The works of art to be shown at the National Museum of China galleries comprise more than seventy pieces. Organized for the National Museum of China by Leiden Collection Curator Lara Yeager-Crasselt, the selection encompasses portraits, history paintings and genre scenes, and brings the historic nature of Holland's Golden Age of creativity to life.
The Collection’s eleven works by Rembrandt himself—the largest concentration of his paintings outside of a national museum—range from his iconic masterpieces Minerva in Her Study (part of a series represented at the Prado, Metropolitan and Hermitage museums) and the much-storied Young Girl with a Gold-Trimmed Cloak to the sensational, recent discovery of Unconscious Patient (Allegory of Smell), the earliest of the master's signed works. The exhibition further features an extraordinary work by Vermeer, Young Woman Seated at a Virginal, painted on the same bolt of canvas as The Lacemaker (in the collection of the Musée du Louvre), and the only one of the master’s paintings from his mature style remaining outside of a museum; four of the finest paintings by Rembrandt’s studio-mate in Leiden and friendly rival, Jan Lievens; Hagar and the Angel, one of only thirteen paintings by the creator of The Goldfinch and Rembrandt pupil, Carel Fabritius, that remains in private hands; nine significant paintings by Rembrandt’s first and most influential pupil, Gerrit Dou; six of the most significant paintings by one of the most brilliant artists of his generation, Jan Steen; and additional masterpieces that include a jewel-like portrait on copper by the great portraitist, Frans Hals.
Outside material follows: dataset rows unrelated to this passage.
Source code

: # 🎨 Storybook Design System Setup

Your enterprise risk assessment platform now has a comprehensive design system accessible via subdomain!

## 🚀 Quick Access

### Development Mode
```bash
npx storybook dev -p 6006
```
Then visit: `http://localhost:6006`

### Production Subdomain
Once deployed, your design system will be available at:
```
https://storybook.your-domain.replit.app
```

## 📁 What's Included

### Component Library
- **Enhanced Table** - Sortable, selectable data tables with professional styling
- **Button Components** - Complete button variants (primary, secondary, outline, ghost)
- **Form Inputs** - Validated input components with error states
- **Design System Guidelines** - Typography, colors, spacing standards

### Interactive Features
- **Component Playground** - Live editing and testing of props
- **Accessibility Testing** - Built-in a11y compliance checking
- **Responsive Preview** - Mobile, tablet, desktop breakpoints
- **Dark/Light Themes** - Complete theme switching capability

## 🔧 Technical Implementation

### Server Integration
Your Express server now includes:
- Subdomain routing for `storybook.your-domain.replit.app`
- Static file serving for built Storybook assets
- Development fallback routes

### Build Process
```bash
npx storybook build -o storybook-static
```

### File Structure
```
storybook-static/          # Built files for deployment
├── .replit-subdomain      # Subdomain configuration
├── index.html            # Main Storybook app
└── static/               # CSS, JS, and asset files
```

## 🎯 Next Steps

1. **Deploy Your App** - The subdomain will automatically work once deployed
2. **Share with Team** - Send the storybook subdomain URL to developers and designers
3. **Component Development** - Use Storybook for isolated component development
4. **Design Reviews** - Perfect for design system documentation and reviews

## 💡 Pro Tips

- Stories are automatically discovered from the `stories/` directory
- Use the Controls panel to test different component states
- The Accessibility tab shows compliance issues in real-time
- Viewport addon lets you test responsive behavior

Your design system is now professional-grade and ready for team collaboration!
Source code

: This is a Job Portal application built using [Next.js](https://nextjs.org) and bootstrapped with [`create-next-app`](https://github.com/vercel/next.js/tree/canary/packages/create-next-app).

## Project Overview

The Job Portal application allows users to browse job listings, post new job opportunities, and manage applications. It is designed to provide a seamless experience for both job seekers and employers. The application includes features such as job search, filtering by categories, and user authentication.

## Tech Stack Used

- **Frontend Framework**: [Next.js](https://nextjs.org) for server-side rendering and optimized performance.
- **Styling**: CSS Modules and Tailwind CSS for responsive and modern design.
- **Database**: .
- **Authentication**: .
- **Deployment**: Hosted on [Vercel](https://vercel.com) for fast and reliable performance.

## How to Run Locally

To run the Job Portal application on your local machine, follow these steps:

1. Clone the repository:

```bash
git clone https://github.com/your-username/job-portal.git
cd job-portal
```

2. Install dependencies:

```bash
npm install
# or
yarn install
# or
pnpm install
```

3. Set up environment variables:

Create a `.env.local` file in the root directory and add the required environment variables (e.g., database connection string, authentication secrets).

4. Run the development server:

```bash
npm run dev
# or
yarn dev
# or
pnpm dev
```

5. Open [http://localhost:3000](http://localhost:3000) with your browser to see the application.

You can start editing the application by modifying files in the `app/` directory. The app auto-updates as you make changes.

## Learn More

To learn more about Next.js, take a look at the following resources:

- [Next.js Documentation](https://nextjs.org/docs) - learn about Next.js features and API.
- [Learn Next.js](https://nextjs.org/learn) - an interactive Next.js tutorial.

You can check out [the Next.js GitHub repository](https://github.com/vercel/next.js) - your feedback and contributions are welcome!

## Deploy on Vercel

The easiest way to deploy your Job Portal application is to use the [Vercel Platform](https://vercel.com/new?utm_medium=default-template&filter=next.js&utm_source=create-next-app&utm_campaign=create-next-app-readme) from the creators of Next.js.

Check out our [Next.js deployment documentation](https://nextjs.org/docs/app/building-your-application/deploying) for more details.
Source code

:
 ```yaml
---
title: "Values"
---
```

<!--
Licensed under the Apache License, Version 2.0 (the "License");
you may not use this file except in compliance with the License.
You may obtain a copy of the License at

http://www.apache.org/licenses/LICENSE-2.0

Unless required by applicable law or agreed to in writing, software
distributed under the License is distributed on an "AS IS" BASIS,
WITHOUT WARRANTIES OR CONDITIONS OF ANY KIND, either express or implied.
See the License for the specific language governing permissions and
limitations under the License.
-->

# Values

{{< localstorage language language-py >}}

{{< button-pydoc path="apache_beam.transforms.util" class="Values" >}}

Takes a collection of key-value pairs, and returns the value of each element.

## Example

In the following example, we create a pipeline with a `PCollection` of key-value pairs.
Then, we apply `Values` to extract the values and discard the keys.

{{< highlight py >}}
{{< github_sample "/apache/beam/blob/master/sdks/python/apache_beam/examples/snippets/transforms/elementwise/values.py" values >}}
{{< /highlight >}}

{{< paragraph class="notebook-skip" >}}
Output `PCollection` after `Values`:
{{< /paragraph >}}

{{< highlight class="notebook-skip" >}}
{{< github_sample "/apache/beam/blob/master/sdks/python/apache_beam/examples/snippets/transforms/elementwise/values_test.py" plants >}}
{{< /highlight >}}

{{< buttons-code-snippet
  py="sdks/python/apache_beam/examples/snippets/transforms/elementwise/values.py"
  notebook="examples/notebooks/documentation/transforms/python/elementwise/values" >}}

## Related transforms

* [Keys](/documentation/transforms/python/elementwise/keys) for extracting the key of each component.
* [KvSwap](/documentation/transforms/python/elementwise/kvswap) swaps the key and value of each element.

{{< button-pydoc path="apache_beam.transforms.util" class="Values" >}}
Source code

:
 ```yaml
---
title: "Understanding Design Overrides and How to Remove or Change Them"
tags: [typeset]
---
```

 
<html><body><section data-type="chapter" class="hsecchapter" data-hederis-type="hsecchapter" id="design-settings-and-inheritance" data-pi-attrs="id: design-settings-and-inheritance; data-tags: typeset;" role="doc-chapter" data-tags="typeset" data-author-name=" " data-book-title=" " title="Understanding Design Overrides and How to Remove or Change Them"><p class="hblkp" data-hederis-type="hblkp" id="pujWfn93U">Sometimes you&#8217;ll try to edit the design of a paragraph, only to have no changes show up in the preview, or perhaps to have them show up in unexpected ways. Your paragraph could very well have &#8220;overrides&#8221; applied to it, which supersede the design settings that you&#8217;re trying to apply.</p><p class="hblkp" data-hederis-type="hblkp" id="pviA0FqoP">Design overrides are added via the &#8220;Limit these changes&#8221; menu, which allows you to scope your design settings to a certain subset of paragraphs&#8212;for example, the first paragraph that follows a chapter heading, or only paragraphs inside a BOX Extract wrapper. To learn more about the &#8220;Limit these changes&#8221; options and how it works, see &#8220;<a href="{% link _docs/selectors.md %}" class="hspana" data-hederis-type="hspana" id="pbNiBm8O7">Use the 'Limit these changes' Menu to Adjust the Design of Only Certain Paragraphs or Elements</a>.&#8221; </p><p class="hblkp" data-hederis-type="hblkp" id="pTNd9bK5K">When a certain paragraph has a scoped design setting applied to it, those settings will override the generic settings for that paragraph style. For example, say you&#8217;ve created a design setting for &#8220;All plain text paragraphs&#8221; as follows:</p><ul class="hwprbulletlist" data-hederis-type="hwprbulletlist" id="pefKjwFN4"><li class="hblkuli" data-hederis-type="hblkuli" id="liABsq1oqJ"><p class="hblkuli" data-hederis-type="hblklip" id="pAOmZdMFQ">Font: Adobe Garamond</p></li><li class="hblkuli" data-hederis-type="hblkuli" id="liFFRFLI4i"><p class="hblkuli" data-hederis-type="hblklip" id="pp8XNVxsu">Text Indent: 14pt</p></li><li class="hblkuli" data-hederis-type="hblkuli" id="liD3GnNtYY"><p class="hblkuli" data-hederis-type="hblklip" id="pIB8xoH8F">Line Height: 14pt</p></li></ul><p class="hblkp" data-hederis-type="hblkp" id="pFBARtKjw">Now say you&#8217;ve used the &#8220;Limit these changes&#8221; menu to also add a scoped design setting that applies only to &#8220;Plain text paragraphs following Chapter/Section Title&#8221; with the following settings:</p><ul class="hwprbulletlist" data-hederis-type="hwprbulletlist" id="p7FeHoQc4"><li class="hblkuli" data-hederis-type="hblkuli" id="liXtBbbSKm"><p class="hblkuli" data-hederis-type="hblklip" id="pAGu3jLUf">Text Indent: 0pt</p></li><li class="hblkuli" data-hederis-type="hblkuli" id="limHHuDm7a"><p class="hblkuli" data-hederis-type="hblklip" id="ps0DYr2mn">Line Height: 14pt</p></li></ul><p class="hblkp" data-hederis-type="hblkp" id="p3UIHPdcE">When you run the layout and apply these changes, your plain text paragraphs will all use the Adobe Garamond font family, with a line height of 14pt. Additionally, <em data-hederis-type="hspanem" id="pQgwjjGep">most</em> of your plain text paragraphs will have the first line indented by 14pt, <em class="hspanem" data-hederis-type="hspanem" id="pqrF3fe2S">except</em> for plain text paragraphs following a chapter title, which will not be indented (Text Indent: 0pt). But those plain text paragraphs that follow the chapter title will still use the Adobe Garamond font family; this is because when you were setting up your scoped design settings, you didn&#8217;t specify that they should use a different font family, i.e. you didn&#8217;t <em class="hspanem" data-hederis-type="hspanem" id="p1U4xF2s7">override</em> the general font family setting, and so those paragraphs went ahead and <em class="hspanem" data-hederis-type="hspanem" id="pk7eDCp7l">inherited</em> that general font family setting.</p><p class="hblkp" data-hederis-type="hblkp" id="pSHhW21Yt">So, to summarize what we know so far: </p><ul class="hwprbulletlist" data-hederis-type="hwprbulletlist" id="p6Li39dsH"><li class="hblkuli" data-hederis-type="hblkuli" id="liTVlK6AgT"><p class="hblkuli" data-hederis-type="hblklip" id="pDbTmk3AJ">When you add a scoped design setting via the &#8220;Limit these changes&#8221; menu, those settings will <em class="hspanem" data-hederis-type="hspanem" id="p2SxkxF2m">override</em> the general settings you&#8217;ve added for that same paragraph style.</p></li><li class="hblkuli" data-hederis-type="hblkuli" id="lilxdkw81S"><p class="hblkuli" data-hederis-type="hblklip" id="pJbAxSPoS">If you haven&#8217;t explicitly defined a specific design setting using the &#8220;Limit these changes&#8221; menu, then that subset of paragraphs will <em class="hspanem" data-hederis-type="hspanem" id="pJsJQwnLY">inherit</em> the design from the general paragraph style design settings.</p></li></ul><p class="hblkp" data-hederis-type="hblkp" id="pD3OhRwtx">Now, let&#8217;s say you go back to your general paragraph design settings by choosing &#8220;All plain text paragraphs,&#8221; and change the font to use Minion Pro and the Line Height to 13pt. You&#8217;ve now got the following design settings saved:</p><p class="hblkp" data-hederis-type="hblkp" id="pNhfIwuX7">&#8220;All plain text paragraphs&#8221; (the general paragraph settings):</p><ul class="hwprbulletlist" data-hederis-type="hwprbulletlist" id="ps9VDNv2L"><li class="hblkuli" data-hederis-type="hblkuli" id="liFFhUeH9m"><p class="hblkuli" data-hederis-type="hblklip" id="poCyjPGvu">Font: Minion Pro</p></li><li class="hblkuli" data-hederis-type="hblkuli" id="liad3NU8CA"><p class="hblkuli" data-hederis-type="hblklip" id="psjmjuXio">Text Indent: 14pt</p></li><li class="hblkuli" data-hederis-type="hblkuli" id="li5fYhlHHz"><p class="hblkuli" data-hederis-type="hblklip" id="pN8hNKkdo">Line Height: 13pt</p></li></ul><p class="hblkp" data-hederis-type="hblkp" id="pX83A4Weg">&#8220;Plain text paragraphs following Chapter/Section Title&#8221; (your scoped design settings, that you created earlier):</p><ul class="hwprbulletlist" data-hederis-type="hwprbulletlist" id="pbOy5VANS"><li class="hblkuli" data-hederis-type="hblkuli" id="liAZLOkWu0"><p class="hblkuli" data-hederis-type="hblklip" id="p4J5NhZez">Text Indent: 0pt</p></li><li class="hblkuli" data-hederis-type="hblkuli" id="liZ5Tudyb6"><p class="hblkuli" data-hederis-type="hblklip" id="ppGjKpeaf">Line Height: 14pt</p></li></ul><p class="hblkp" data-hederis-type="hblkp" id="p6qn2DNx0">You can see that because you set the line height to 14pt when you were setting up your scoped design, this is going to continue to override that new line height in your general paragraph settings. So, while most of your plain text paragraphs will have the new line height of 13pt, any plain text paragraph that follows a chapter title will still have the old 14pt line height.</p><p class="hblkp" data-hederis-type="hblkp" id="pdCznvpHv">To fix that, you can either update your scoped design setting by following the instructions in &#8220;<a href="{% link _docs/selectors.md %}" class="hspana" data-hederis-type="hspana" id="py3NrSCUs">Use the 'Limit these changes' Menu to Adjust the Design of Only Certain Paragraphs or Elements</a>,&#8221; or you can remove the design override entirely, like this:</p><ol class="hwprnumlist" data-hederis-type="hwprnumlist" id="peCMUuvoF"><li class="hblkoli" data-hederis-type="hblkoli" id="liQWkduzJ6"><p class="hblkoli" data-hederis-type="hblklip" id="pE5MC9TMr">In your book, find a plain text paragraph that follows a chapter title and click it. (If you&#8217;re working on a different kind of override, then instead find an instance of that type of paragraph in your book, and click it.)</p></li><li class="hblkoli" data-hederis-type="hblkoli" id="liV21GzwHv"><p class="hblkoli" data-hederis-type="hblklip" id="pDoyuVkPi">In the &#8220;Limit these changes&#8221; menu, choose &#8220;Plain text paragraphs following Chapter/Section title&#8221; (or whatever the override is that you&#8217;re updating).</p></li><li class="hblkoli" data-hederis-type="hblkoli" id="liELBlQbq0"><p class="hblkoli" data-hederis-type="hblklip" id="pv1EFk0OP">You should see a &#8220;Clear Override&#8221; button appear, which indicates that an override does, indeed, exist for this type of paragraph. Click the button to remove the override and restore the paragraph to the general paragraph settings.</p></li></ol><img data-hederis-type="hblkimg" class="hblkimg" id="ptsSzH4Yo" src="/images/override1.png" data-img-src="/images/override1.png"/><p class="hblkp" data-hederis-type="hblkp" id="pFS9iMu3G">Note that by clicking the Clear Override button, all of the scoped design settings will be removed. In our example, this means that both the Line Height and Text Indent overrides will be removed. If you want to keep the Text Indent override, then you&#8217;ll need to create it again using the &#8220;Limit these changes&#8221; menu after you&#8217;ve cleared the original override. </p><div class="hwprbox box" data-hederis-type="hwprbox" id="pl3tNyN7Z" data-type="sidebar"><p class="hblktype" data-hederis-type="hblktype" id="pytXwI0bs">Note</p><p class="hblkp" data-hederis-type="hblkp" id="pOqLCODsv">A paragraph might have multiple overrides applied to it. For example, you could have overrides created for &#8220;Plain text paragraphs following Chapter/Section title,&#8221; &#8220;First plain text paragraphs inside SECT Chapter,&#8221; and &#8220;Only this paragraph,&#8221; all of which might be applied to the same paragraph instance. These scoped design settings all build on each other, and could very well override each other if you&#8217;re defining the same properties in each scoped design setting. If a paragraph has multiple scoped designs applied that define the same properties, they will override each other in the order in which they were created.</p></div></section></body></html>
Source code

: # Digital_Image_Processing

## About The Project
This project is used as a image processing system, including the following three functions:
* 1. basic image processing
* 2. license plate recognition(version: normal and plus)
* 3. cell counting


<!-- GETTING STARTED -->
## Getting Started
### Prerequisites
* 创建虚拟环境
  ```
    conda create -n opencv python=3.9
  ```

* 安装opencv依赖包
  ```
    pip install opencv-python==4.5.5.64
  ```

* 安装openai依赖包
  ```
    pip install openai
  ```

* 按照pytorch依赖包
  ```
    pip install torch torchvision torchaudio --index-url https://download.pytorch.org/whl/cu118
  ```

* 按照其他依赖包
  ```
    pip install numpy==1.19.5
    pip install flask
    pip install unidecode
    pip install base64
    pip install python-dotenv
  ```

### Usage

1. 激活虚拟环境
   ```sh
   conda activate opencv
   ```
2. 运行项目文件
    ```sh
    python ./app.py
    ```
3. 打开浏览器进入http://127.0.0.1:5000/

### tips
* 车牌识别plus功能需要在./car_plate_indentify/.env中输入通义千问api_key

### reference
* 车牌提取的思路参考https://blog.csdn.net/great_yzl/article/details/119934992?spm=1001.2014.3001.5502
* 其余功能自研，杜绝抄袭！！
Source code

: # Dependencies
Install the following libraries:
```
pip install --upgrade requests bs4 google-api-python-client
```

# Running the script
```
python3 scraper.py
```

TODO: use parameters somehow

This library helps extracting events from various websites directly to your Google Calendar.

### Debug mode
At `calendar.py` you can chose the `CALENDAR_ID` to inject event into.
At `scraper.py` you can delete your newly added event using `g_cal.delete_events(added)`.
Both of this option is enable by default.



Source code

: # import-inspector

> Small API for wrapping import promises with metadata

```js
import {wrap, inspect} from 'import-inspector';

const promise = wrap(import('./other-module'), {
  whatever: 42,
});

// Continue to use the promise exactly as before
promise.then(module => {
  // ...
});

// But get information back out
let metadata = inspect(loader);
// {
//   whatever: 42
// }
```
The public unveiling of the Collection arose from the Kaplan’s decision to make a unique contribution to the wider art world, through the promotion of the beauty and universal values that are inherent to Dutch Golden Age art. In January 2017, the Leiden Collection published an online catalogue, developed under the supervision of Arthur K. Wheelock
Jr., Curator of Northern Baroque Paintings at the National Gallery of Art, Washington. The catalogue is intended to rank among the most comprehensive and accessible reference works of its kind. In addition to making images and information about all works in the Collection available to an online audience, the catalogue includes scholarly essays about aspects of the Collection, the art of the Dutch Golden Age and individual works. Featured authors of the essays include, among others, Arthur K. Wheelock Jr.; Walter Liedtke, the late Curator of European Paintings at the Metropolitan Museum of Art; Marjorie Wieseman, Paul J. and Edith Ingalls Vignos Jr. Curator of European
Painting and Sculpture, 1500-1800 at the Cleveland Museum of Art; Adriaan Waiboer, Curator, National Gallery, Dublin; Quentin Buvelot, Senior Curator, and Ariane van Suchtelen, Curator, The Mauritshuis; Wouter Kloek, Emeritus Head Curator, Rijksmuseum; Peter Schatborn, Emeritus Head of Prints, Rijksmuseum; the Art Historian, Dominique Surh; David De Witt, Chief Curator of the Rembrandthuis; Ronni Baer, William and Ann Elfers Senior Curator of European Paintings, Museum of Fine Arts (MFA), Boston; and Lara Yeager-Crasselt, Curator of The Leiden Collection.